Richard N. White, the James A. Friend Family Professor of Engineering, has been elected president of the American Concrete Institute. White, who was installed as the ACI's 47th president in April for a one-year term, served a two-year term as vice president. He has been at Cornell for more than 35 years and is former chairman of ACI's Technical Activities Committee. He is a fellow of the institute, and his honors include the Joe W. Kelly Award in 1992 for "outstanding contributions to education in concrete as a teacher, researcher, author and academic administrator."

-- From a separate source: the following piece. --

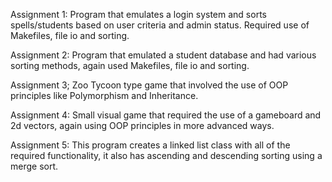 Assignment 1: Program that emulates a login system and sorts spells/students based on user criteria and admin status. Required use of Makefiles, file io and sorting.

Assignment 2: Program that emulated a student database and had various sorting methods, again used Makefiles, file io and sorting.

Assignment 3; Zoo Tycoon type game that involved the use of OOP principles like Polymorphism and Inheritance.

Assignment 4: Small visual game that required the use of a gameboard and 2d vectors, again using OOP principles in more advanced ways.

Assignment 5: This program creates a linked list class with all of the required functionality, it also has ascending and descending sorting using a merge sort.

David W. Pfennig, a former postdoctoral associate in neurobiology and behavior, is the winner of the International Society for Behavioral Ecology's Frank Pitelka Award in Behavioral Ecology for "the most important contribution to our subject during the past two years." Pfennig, an assistant professor of zoology at the University of North Carolina, was cited for a paper, "Kin recognition and cannibalism in polyphenic salamanders" in the journal Behavioral Ecology. Co-authors of the paper were Paul Sherman, professor of neurobiology and behavior at Cornell, and James P. Collins of Arizona State University.
Edward Cohen-Rosenthal, director of the Work and Environment Initiative in the Cornell Center for the Environment, has been appointed by the State Department as an official member of the U.S. delegation to the U.N. General Assembly Special Meeting on Agenda 21 follow-up with a focus on workers and their unions. One of nine private-sector advisers out of a total delegation of 30 at the New York City meeting this month, Cohen-Rosenthal was nominated by the Citizen's Network for Sustainable Development with the endorsement of the AFL-CIO.